Dataset excerpts:
• • •

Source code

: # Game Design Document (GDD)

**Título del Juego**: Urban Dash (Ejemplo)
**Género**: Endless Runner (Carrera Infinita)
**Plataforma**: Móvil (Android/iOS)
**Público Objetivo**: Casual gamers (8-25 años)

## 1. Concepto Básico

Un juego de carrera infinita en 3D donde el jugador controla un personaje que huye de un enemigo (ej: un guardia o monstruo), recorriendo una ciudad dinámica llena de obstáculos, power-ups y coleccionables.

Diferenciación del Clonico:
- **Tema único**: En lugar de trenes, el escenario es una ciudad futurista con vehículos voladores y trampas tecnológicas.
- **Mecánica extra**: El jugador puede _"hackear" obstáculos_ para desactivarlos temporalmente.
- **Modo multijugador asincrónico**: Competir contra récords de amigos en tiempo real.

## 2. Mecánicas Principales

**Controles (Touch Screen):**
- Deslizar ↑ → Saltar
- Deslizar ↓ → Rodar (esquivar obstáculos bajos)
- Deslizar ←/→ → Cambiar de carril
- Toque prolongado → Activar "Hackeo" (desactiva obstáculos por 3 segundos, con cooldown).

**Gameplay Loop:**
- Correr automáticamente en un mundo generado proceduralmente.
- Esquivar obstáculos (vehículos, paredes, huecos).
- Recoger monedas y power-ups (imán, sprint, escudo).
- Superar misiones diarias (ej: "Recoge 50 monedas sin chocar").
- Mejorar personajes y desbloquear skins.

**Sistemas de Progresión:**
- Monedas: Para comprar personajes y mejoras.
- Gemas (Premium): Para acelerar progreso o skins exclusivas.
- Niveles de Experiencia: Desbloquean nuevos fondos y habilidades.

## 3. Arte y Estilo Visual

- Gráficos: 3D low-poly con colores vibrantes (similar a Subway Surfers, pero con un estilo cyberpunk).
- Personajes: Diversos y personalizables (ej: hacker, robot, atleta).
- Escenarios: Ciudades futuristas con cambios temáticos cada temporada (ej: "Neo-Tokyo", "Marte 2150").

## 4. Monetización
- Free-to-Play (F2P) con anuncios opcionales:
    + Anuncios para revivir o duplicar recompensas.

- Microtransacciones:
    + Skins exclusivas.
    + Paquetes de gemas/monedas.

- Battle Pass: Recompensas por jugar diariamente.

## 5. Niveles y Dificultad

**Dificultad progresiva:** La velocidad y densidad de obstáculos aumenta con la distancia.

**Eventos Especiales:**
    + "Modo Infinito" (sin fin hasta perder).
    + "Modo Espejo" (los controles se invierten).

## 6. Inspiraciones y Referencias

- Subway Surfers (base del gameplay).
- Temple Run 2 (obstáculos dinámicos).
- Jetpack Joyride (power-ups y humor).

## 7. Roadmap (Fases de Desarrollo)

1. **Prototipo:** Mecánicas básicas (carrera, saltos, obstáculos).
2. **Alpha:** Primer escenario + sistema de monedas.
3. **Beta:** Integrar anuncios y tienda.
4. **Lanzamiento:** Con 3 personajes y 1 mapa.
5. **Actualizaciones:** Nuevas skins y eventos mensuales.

• • •

What is required: Write the data from above out again, exactly.

Exercise solution:
Source code

: # Game Design Document (GDD)

**Título del Juego**: Urban Dash (Ejemplo)
**Género**: Endless Runner (Carrera Infinita)
**Plataforma**: Móvil (Android/iOS)
**Público Objetivo**: Casual gamers (8-25 años)

## 1. Concepto Básico

Un juego de carrera infinita en 3D donde el jugador controla un personaje que huye de un enemigo (ej: un guardia o monstruo), recorriendo una ciudad dinámica llena de obstáculos, power-ups y coleccionables.

Diferenciación del Clonico:
- **Tema único**: En lugar de trenes, el escenario es una ciudad futurista con vehículos voladores y trampas tecnológicas.
- **Mecánica extra**: El jugador puede _"hackear" obstáculos_ para desactivarlos temporalmente.
- **Modo multijugador asincrónico**: Competir contra récords de amigos en tiempo real.

## 2. Mecánicas Principales

**Controles (Touch Screen):**
- Deslizar ↑ → Saltar
- Deslizar ↓ → Rodar (esquivar obstáculos bajos)
- Deslizar ←/→ → Cambiar de carril
- Toque prolongado → Activar "Hackeo" (desactiva obstáculos por 3 segundos, con cooldown).

**Gameplay Loop:**
- Correr automáticamente en un mundo generado proceduralmente.
- Esquivar obstáculos (vehículos, paredes, huecos).
- Recoger monedas y power-ups (imán, sprint, escudo).
- Superar misiones diarias (ej: "Recoge 50 monedas sin chocar").
- Mejorar personajes y desbloquear skins.

**Sistemas de Progresión:**
- Monedas: Para comprar personajes y mejoras.
- Gemas (Premium): Para acelerar progreso o skins exclusivas.
- Niveles de Experiencia: Desbloquean nuevos fondos y habilidades.

## 3. Arte y Estilo Visual

- Gráficos: 3D low-poly con colores vibrantes (similar a Subway Surfers, pero con un estilo cyberpunk).
- Personajes: Diversos y personalizables (ej: hacker, robot, atleta).
- Escenarios: Ciudades futuristas con cambios temáticos cada temporada (ej: "Neo-Tokyo", "Marte 2150").

## 4. Monetización
- Free-to-Play (F2P) con anuncios opcionales:
    + Anuncios para revivir o duplicar recompensas.

- Microtransacciones:
    + Skins exclusivas.
    + Paquetes de gemas/monedas.

- Battle Pass: Recompensas por jugar diariamente.

## 5. Niveles y Dificultad

**Dificultad progresiva:** La velocidad y densidad de obstáculos aumenta con la distancia.

**Eventos Especiales:**
    + "Modo Infinito" (sin fin hasta perder).
    + "Modo Espejo" (los controles se invierten).

## 6. Inspiraciones y Referencias

- Subway Surfers (base del gameplay).
- Temple Run 2 (obstáculos dinámicos).
- Jetpack Joyride (power-ups y humor).

## 7. Roadmap (Fases de Desarrollo)

1. **Prototipo:** Mecánicas básicas (carrera, saltos, obstáculos).
2. **Alpha:** Primer escenario + sistema de monedas.
3. **Beta:** Integrar anuncios y tienda.
4. **Lanzamiento:** Con 3 personajes y 1 mapa.
5. **Actualizaciones:** Nuevas skins y eventos mensuales.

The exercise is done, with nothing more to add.